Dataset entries

╭──

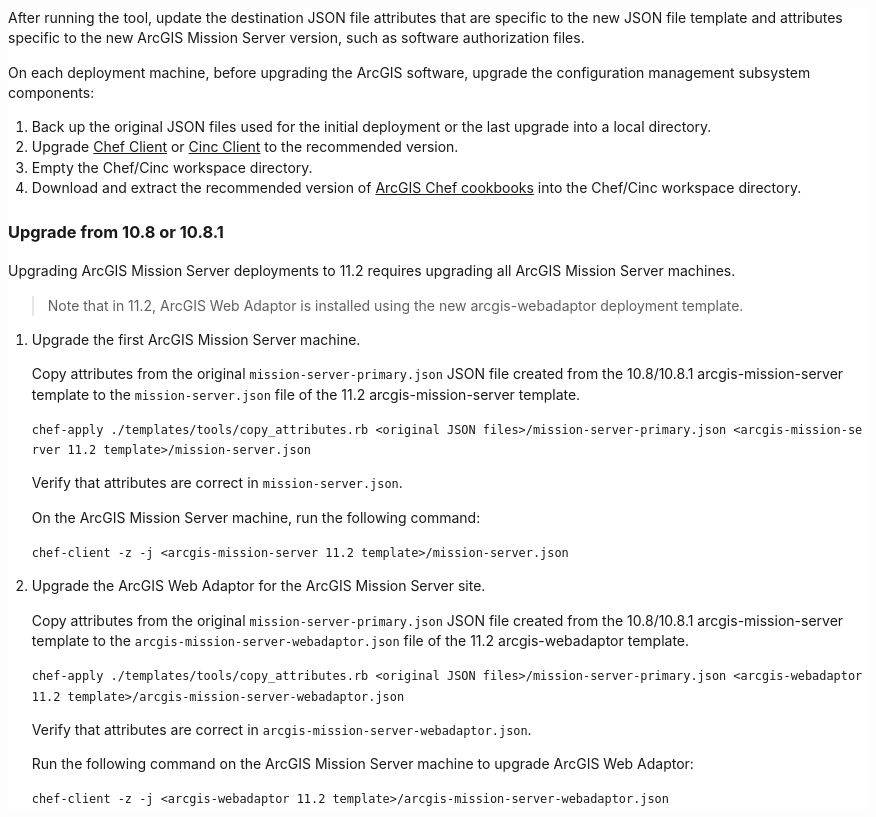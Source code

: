 After running the tool, update the destination JSON file attributes that are specific to the new JSON file template and attributes specific to the new ArcGIS Mission Server version, such as software authorization files.

On each deployment machine, before upgrading the ArcGIS software, upgrade the configuration management subsystem components:

1. Back up the original JSON files used for the initial deployment or the last upgrade into a local directory.
2. Upgrade [Chef Client](https://docs.chef.io/chef_install_script/) or [Cinc Client](https://cinc.sh/start/client/) to the recommended version.
3. Empty the Chef/Cinc workspace directory.
4. Download and extract the recommended version of [ArcGIS Chef cookbooks](https://github.com/Esri/arcgis-cookbook/releases) into the Chef/Cinc workspace directory.

### Upgrade from 10.8 or 10.8.1

Upgrading ArcGIS Mission Server deployments to 11.2 requires upgrading all ArcGIS Mission Server machines.

> Note that in 11.2, ArcGIS Web Adaptor is installed using the new arcgis-webadaptor deployment template.

1. Upgrade the first ArcGIS Mission Server machine.
  
   Copy attributes from the original `mission-server-primary.json` JSON file created from the 10.8/10.8.1 arcgis-mission-server template to the `mission-server.json` file of the 11.2 arcgis-mission-server template.

   ```shell
   chef-apply ./templates/tools/copy_attributes.rb <original JSON files>/mission-server-primary.json <arcgis-mission-server 11.2 template>/mission-server.json
   ```

   Verify that attributes are correct in `mission-server.json`.

   On the ArcGIS Mission Server machine, run the following command:

   ```shell
   chef-client -z -j <arcgis-mission-server 11.2 template>/mission-server.json
   ```

2. Upgrade the ArcGIS Web Adaptor for the ArcGIS Mission Server site.

   Copy attributes from the original `mission-server-primary.json` JSON file created from the 10.8/10.8.1 arcgis-mission-server template to the `arcgis-mission-server-webadaptor.json` file of the 11.2 arcgis-webadaptor template.

   ```shell
   chef-apply ./templates/tools/copy_attributes.rb <original JSON files>/mission-server-primary.json <arcgis-webadaptor 11.2 template>/arcgis-mission-server-webadaptor.json
   ```

   Verify that attributes are correct in `arcgis-mission-server-webadaptor.json`.

   Run the following command on the ArcGIS Mission Server machine to upgrade ArcGIS Web Adaptor:

   ```shell
   chef-client -z -j <arcgis-webadaptor 11.2 template>/arcgis-mission-server-webadaptor.json
   ```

╰──

• **The task**
Write down only the closing run of lines: the one containing "1. Upgrade the" and every line after it to the end of the entries, exactly.

• **Task output**
1. Upgrade the first ArcGIS Mission Server machine.
  
   Copy attributes from the original `mission-server-primary.json` JSON file created from the 10.8/10.8.1 arcgis-mission-server template to the `mission-server.json` file of the 11.2 arcgis-mission-server template.

   ```shell
   chef-apply ./templates/tools/copy_attributes.rb <original JSON files>/mission-server-primary.json <arcgis-mission-server 11.2 template>/mission-server.json
   ```

   Verify that attributes are correct in `mission-server.json`.

   On the ArcGIS Mission Server machine, run the following command:

   ```shell
   chef-client -z -j <arcgis-mission-server 11.2 template>/mission-server.json
   ```

2. Upgrade the ArcGIS Web Adaptor for the ArcGIS Mission Server site.

   Copy attributes from the original `mission-server-primary.json` JSON file created from the 10.8/10.8.1 arcgis-mission-server template to the `arcgis-mission-server-webadaptor.json` file of the 11.2 arcgis-webadaptor template.

   ```shell
   chef-apply ./templates/tools/copy_attributes.rb <original JSON files>/mission-server-primary.json <arcgis-webadaptor 11.2 template>/arcgis-mission-server-webadaptor.json
   ```

   Verify that attributes are correct in `arcgis-mission-server-webadaptor.json`.

   Run the following command on the ArcGIS Mission Server machine to upgrade ArcGIS Web Adaptor:

   ```shell
   chef-client -z -j <arcgis-webadaptor 11.2 template>/arcgis-mission-server-webadaptor.json
   ```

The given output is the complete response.